Source texts of formatted documents:
***

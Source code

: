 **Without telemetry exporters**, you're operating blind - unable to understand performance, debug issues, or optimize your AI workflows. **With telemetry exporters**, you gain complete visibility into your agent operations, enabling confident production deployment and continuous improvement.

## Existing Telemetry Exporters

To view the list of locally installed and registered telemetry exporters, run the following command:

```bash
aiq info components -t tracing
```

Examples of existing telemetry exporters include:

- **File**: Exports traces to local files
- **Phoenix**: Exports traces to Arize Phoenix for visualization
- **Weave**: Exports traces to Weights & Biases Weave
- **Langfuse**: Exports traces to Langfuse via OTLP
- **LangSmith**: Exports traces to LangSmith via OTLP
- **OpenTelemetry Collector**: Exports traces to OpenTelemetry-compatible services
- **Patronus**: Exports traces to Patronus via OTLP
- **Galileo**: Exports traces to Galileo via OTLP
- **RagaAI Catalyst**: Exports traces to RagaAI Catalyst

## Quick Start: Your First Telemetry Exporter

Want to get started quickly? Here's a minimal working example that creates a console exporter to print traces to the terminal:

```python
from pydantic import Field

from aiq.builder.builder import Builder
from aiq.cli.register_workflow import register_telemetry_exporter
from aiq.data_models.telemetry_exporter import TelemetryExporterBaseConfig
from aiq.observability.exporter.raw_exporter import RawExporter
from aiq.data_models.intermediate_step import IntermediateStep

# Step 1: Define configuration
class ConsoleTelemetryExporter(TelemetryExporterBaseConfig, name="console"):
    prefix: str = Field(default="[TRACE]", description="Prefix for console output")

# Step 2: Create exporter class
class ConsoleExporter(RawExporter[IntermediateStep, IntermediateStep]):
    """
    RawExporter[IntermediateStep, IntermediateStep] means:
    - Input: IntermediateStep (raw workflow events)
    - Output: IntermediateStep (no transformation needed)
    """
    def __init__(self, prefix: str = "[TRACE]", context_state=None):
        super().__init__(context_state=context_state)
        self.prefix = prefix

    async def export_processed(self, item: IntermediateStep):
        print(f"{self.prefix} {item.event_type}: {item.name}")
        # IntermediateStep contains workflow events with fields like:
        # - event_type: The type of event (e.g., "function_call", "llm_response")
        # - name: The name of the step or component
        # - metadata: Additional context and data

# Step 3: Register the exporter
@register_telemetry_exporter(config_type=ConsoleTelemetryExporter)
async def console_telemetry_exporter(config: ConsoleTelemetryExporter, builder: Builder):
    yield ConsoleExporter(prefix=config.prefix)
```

***

- Action item:
Say how many lines in the entries contain the string "IntermediateStep". Nothing else belongs in the reply.

- Result of the exercise:
7